CLEVELAND -- Drivers, get ready for your close-up.
There are a handful of new mobile traffic cameras in Cleveland. The city's traffic director said it is about safety, but a state lawmaker thinks it is really about the money.
In 2013, the city of Cleveland brought in $6 million in revenue for 23 cameras, according to the mayor's office. Today, there are about 40 cameras.
Thursday, the city set up six units:
- 4050 Superior Avenue
- 2416 East 55th Street
- 2150 St. Clair Avenue
- 3219 Detroit Road (sign posted as of Thursday evening)
- 4123 Pearl Road (no signs as of Thursday afternoon)
- West 114th Street and Edgewater Drive (camera off - not working)
"The portable camera units are a visible reminder for people to slow down and drive safely," Cleveland Public Safety Director Martin Flask said in a news release.
"Ultimately, the goal of Operation Safe Streets is to save lives and prevent injuries," Flask said.
"I think there is some maybe in that. But I also think there is some cash involved," said State Representative Bill Patmon.
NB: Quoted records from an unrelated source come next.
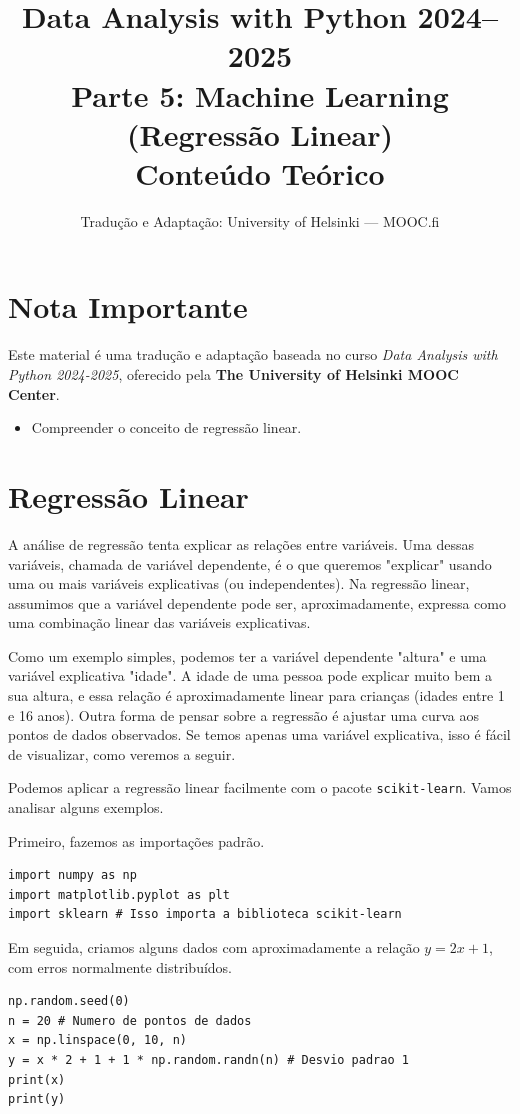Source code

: \documentclass[11pt,a4paper]{article}
\title{\textbf{Data Analysis with Python 2024--2025}\\Parte 5: Machine Learning (Regressão Linear)\\\large Conteúdo Teórico}
\author{Tradução e Adaptação: University of Helsinki --- MOOC.fi}
\date{}
\begin{document}
\maketitle

\section*{Nota Importante}
Este material é uma tradução e adaptação baseada no curso \textit{Data Analysis with Python 2024-2025}, oferecido pela \textbf{The University of Helsinki MOOC Center}.

\begin{objetivos}
\begin{itemize}
    \item Compreender o conceito de regressão linear.
\end{itemize}
\end{objetivos}

\tableofcontents
\newpage

\section{Regressão Linear}

A análise de regressão tenta explicar as relações entre variáveis. Uma dessas variáveis, chamada de variável dependente, é o que queremos "explicar" usando uma ou mais variáveis explicativas (ou independentes). Na regressão linear, assumimos que a variável dependente pode ser, aproximadamente, expressa como uma combinação linear das variáveis explicativas. 

Como um exemplo simples, podemos ter a variável dependente "altura" e uma variável explicativa "idade". A idade de uma pessoa pode explicar muito bem a sua altura, e essa relação é aproximadamente linear para crianças (idades entre 1 e 16 anos). Outra forma de pensar sobre a regressão é ajustar uma curva aos pontos de dados observados. Se temos apenas uma variável explicativa, isso é fácil de visualizar, como veremos a seguir.

Podemos aplicar a regressão linear facilmente com o pacote \texttt{scikit-learn}. Vamos analisar alguns exemplos.

Primeiro, fazemos as importações padrão.
\begin{lstlisting}
import numpy as np
import matplotlib.pyplot as plt
import sklearn # Isso importa a biblioteca scikit-learn
\end{lstlisting}

Em seguida, criamos alguns dados com aproximadamente a relação $y = 2x + 1$, com erros normalmente distribuídos.
\begin{lstlisting}
np.random.seed(0)
n = 20 # Numero de pontos de dados
x = np.linspace(0, 10, n)
y = x * 2 + 1 + 1 * np.random.randn(n) # Desvio padrao 1
print(x)
print(y)
\end{lstlisting}
\end{document}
Patmon is talking about revenue for the local governments. Each ticket from these cameras cost $100. He believes the legal process is also unfair for drivers who want to dispute the alleged violation.
"The whole process is kind of fixed, if you will. The only witness is the camera. You can't face the camera and question it," Patmon said.
Three cameras had to be shut down just hours after being debuted. The city said two did not have proper signs warning drivers and one at Edgewater Drive had technical issues.
So what happens for the drivers who got a ticket from one of the two machines that were taken off-line because of lack of signage?
The city says they asked Xerox to dismiss those tickets.
The city said in a news release that two cameras will be back up once the signs telling drivers the cameras are there are installed.
The camera on Edgewater Drive will be fixed and moved to an undetermined location, according to the city's news release.
Patmon is supporting House Bill 69 that would outlaw automated speed cameras in Ohio, except for in school zones.
"I don't think they are necessary. If anything, we need to expand our police department. We want to make our city user-friendly. I'm not quite sure this does it," Patmon said.